This paper is a continuation of a recent one in which, apparently for the first time, the
existence of polaritons in ionic crystals was proven in a microscopic electrodynamic
theory. This was obtained through an explicit computation of the dispersion curves. Here
the main further contribution consists in studying electric susceptibility, from which the
spectrum can be inferred. We show how susceptibility is obtained by the Green-Kubo methods
of Hamiltonian statistical mechanics, and give for it a concrete expression in terms of
time-correlation functions. As in the previous paper, here too we work in a completely
classical framework, in which the electrodynamic forces acting on the charges are all
taken into account, both the retarded forces and the radiation reaction ones.
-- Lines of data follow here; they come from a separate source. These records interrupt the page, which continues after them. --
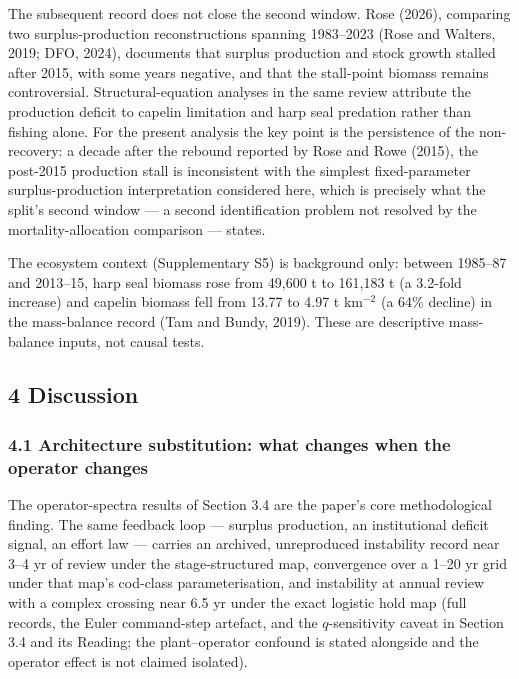 \documentclass[11pt]{article}
\begin{document}
The subsequent record does not close the second window. Rose (2026),
comparing two surplus-production reconstructions spanning 1983--2023
(Rose and Walters, 2019; DFO, 2024), documents that surplus production
and stock growth stalled after 2015, with some years negative, and that
the stall-point biomass remains controversial. Structural-equation
analyses in the same review attribute the production deficit to capelin
limitation and harp seal predation rather than fishing alone. For the
present analysis the key point is the persistence of the
non-recovery: a decade after the rebound reported by Rose and Rowe
(2015), the post-2015 production stall is inconsistent with the simplest
fixed-parameter surplus-production interpretation considered here, which
is precisely what the split's second window --- a second identification
problem not resolved by the mortality-allocation comparison --- states.

The ecosystem context (Supplementary S5) is background only: between 1985--87 and 2013--15,
harp seal biomass rose from 49,600 t to 161,183 t (a 3.2-fold increase)
and capelin biomass fell from 13.77 to 4.97 t km\(^{-2}\) (a 64\%
decline) in the mass-balance record (Tam and Bundy, 2019). These are
descriptive mass-balance inputs, not causal tests.

\subsection{4 Discussion}\label{discussion}

\subsubsection{4.1 Architecture substitution: what changes when the
operator
changes}\label{architecture-substitution-what-changes-when-the-operator-changes}

The operator-spectra results of Section 3.4 are the paper's core
methodological finding. The same feedback loop --- surplus production,
an institutional deficit signal, an effort law --- carries an archived,
unreproduced instability record near 3--4 yr of review under the
stage-structured map, convergence over a 1--20 yr grid under that map's
cod-class parameterisation, and instability at annual review with a
complex crossing near 6.5 yr under the exact logistic hold map (full
records, the Euler command-step artefact, and the \(q\)-sensitivity
caveat in Section 3.4 and its Reading; the plant--operator confound is
stated alongside and the operator effect is not claimed isolated).
\end{document}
So, in order
to apply the methods of statistical mechanics, the system has to be previously reduced to
a Hamiltonian one. This is made possible in virtue of two global properties of classical
electrodynamics, namely, the Wheeler-Feynman identity and the Ewald resummation
properties, the proofs of which were already given for ordered system. The second
contribution consists in formulating the theory in a completely general way, so that in
principle it applies also to disordered systems such as glasses, or liquids or gases,
provided the two general properties mentioned above continue to hold. A first step in this
direction is made here by providing a completely general proof of the Wheeler-Feynman
identity, which is shown to be the counterpart of a general causality property of
classical electrodynamics. Finally it is shown how a line spectrum can appear at all in
classical systems, as a counterpart of suitable stability properties of the motions, with
a broadening due to a coexistence of chaoticity. The relevance of some recent results of
the theory of dynamical systems in this connection is also pointed out.